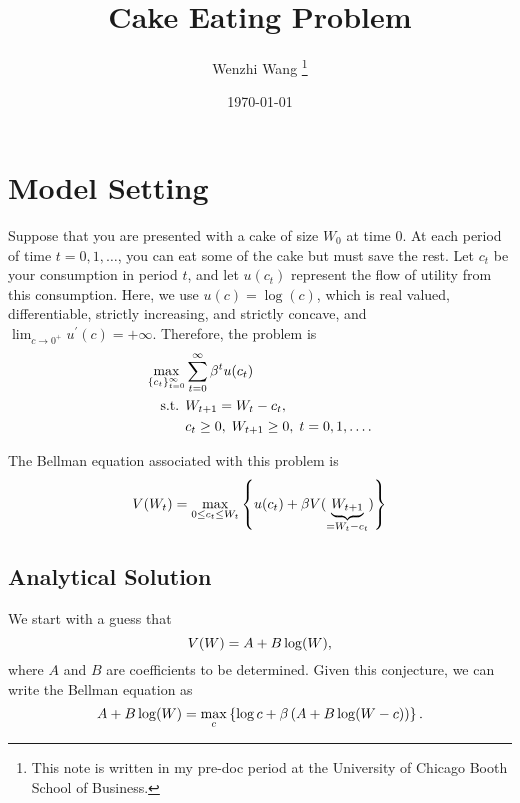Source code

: \documentclass[12pt]{article}
\theoremstyle{definition}
\begin{document}

\title{\bf Cake Eating Problem}
\author{Wenzhi Wang \thanks{This note is written in my pre-doc period at the University of Chicago Booth School of Business.} } 
\date{\today}
\maketitle

\section{Model Setting}

Suppose that you are presented with a cake of size $W_0$ at time $0$. At each period of time $t = 0, 1, \ldots$, you can eat some of the cake but must save the rest. Let $c_t$ be your consumption in period $t$, and let $u(c_t)$ represent the flow of utility from this consumption. Here, we use $u(c) = \log(c)$, which is real valued, differentiable, strictly increasing, and strictly concave, and $\lim_{c \rightarrow 0^+} u^\prime(c) = +\infty$. Therefore, the problem is 
\begin{equation}
    \notag 
    \begin{aligned}
        \max_{\{c_t\}_{t=0}^{\infty}} & \sum_{t=0}^{\infty} \beta^t u(c_t) \\
        \text{ s.t.   } & W_{t+1} = W_t - c_t, \\
        & c_{t}\geq 0,\; W_{t+1} \geq 0, \; t = 0, 1, \ldots. 
    \end{aligned}
\end{equation}

The Bellman equation associated with this problem is 
\begin{equation}
    \notag 
    V(W_t) = \max_{0 \leq c_t \leq W_t} \left\{u(c_t) + \beta V(\underbrace{W_{t+1}}_{=W_t - c_t} )\right\}
\end{equation}


\subsection{Analytical Solution}
We start with a guess that 
\begin{equation}
    \notag 
    V(W) = A + B \log(W),
\end{equation}
where $A$ and $B$ are coefficients to be determined. Given this conjecture, we can write the Bellman equation as 
\begin{equation}
    \notag
    A+B \log (W)=\max _c\left\{\log c+\beta \left(A+B \log (W-c) \right)\right\}.
\end{equation}
\end{document}
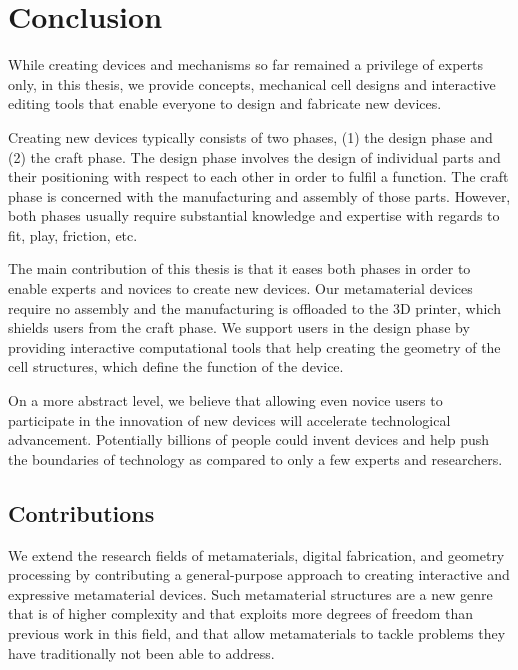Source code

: \chapter{Conclusion}
\label{chapter:conclusion}

While creating devices and mechanisms so far remained a privilege of experts only, in this thesis, we provide concepts, mechanical cell designs and interactive editing tools that enable everyone to design and fabricate new devices. 

Creating new devices typically consists of two phases, (1) the design phase and (2) the craft phase. The design phase involves the design of individual parts and their positioning with respect to each other in order to fulfil a function. The craft phase is concerned with the manufacturing and assembly of those parts. However, both phases usually require substantial knowledge and expertise with regards to fit, play, friction, etc. 

The main contribution of this thesis is that it eases both phases in order to enable experts and novices to create new devices. Our metamaterial devices require no assembly and the manufacturing is offloaded to the 3D printer, which shields users from the craft phase. We support users in the design phase by providing interactive computational tools that help creating the geometry of the cell structures, which define the function of the device.

On a more abstract level, we believe that allowing even novice users to participate in the innovation of new devices will accelerate technological advancement. Potentially billions of people could invent devices and help push the boundaries of technology as compared to only a few experts and researchers. 


\section{Contributions}

We extend the research fields of metamaterials, digital fabrication, and geometry processing by contributing a general-purpose approach to creating interactive and expressive metamaterial devices. Such metamaterial structures are a new genre that is of higher complexity and that exploits more degrees of freedom than previous work in this field, and that allow metamaterials to tackle problems they have traditionally not been able to address. 


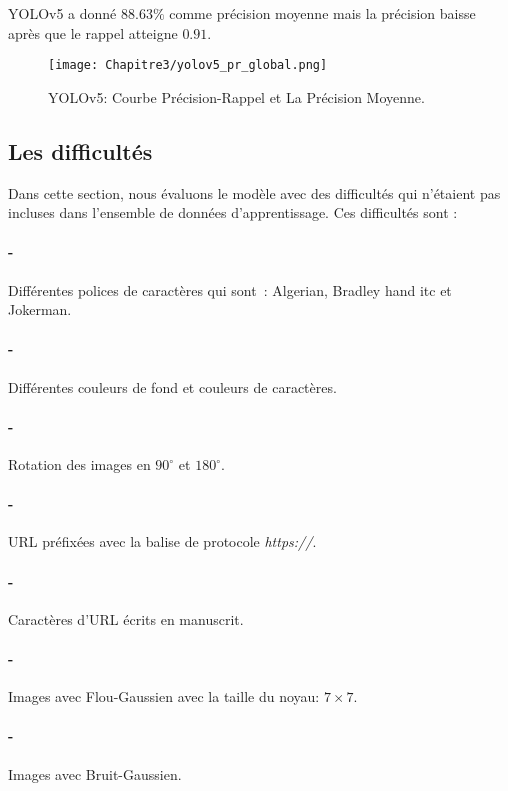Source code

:      YOLOv5 a donné $88.63\%$ comme précision moyenne mais la précision baisse après que le rappel atteigne $0.91$.
     \begin{figure}[H]
               \centering
               \texttt{[image: Chapitre3/yolov5\_pr\_global.png]}
               \caption{YOLOv5: Courbe Précision-Rappel et La Précision Moyenne.}
               \label{y5_pr}
               \end{figure}
     
     \subsection{Les difficultés}

          Dans cette section, nous évaluons le modèle avec des difficultés qui n'étaient pas incluses dans l'ensemble de données d'apprentissage. Ces difficultés sont :
          \paragraph{-} Différentes polices de caractères qui sont : Algerian, Bradley hand itc et Jokerman.
          \paragraph{-} Différentes couleurs de fond et couleurs de caractères.
          \paragraph{-} Rotation des images en $90^\circ$ et $180^\circ$.
          \paragraph{-} URL préfixées avec la balise de protocole \textit{https://}.
          \paragraph{-} Caractères d'URL écrits en manuscrit.
          \paragraph{-} Images avec Flou-Gaussien avec la taille du noyau: $7\times7$.
          \paragraph{-} Images avec Bruit-Gaussien.
          
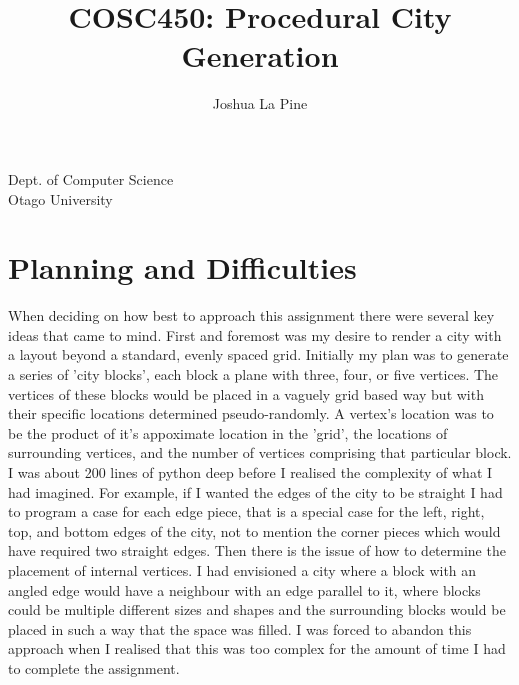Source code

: \documentclass{article}
\title{COSC450: Procedural City Generation} %
\author{Joshua La Pine} %
\begin{document}
\maketitle %

\begin{center}
Dept. of Computer Science \\
Otago University \\

\end{center}
\newpage


\section{Planning and Difficulties}

When deciding on how best to approach this assignment there were several key ideas that came to mind. First and foremost was my desire to render a city with a layout beyond a standard, evenly spaced grid. Initially my plan was to generate a series of 'city blocks', each block a plane with three, four, or five vertices. The vertices of these blocks would be placed in a vaguely grid based way but with their specific locations determined pseudo-randomly. A vertex's location was to be the product of it's appoximate location in the 'grid', the locations of surrounding vertices, and the number of vertices comprising that particular block. I was about 200 lines of python deep before I realised the complexity of what I had imagined. For example, if I wanted the edges of the city to be straight I had to program a case for each edge piece, that is a special case for the left, right, top, and bottom edges of the city, not to mention the corner pieces which would have required two straight edges. Then there is the issue of how to determine the placement of internal vertices. I had envisioned a city where a block with an angled edge would have a neighbour with an edge parallel to it, where blocks could be multiple different sizes and shapes and the surrounding blocks would be placed in such a way that the space was filled. I was forced to abandon this approach when I realised that this was too complex for the amount of time I had to complete the assignment. \par
\end{document}
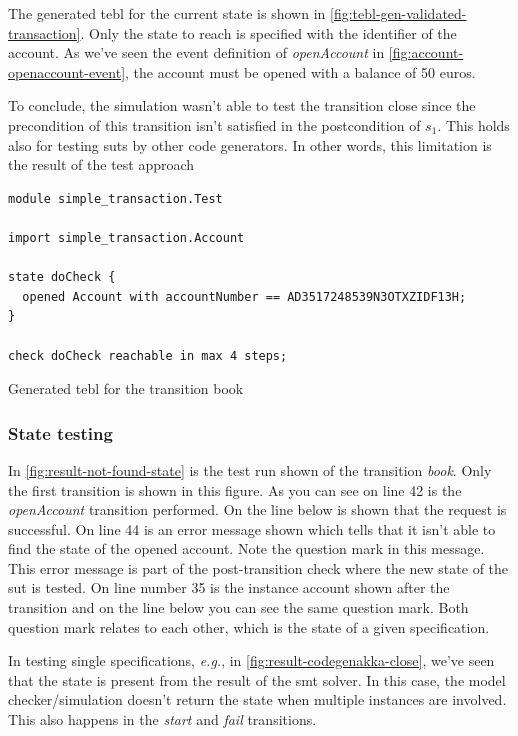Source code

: The generated tebl for the current state is shown in
\autoref{fig:tebl-gen-validated-transaction}. Only the state to reach is
specified with the identifier of the account. As we've seen the event definition
of \textit{openAccount} in \autoref{fig:account-openaccount-event}, the account
must be opened with a balance of 50 euros.

To conclude, the simulation wasn't able to test the transition close since the
precondition of this transition isn't satisfied in the postcondition of $s_{1}$.
This holds also for testing \gls{sut}s by other code generators. In other
words, this limitation is the result of the test approach

\begin{sourcecode}[h!]
\begin{lstlisting}[]
module simple_transaction.Test

import simple_transaction.Account

state doCheck {
  opened Account with accountNumber == AD3517248539N3OTXZIDF13H;
}

check doCheck reachable in max 4 steps;
\end{lstlisting}
\caption{Generated tebl for the transition book}\label{fig:tebl-gen-validated-transaction}
\end{sourcecode}
\FloatBarrier

\subsubsection{State testing}

In \autoref{fig:result-not-found-state} is the test run shown of the transition
\textit{book}. Only the first transition is shown in this figure. As you can
see on line 42 is the \textit{openAccount} transition performed. On the line
below is shown that the request is successful. On line 44 is an error message
shown which tells that it isn't able to find the state of the opened account.
Note the question mark in this message. This error message is part of the
post-transition check where the new state of the \gls{sut} is tested. On line number
35 is the instance account shown after the transition and on the line below you
can see the same question mark. Both question mark relates to each other, which
is the state of a given specification.

In testing single specifications, \textit{e.g.}, in
\autoref{fig:result-codegenakka-close}, we've seen that the state is present
from the result of the \gls{smt} solver. In this case, the model checker/simulation
doesn't return the state when multiple instances are involved. This also
happens in the \textit{start} and \textit{fail} transitions.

What is needed. Copy out each line of the data where the string "beta" appears.

Your solution.
        \max_{\{c_t\}_{t=0}^{\infty}} & \sum_{t=0}^{\infty} \beta^t u(c_t) \\
    V(W_t) = \max_{0 \leq c_t \leq W_t} \left\{u(c_t) + \beta V(\underbrace{W_{t+1}}_{=W_t - c_t} )\right\}
    A+B \log (W)=\max _c\left\{\log c+\beta \left(A+B \log (W-c) \right)\right\}.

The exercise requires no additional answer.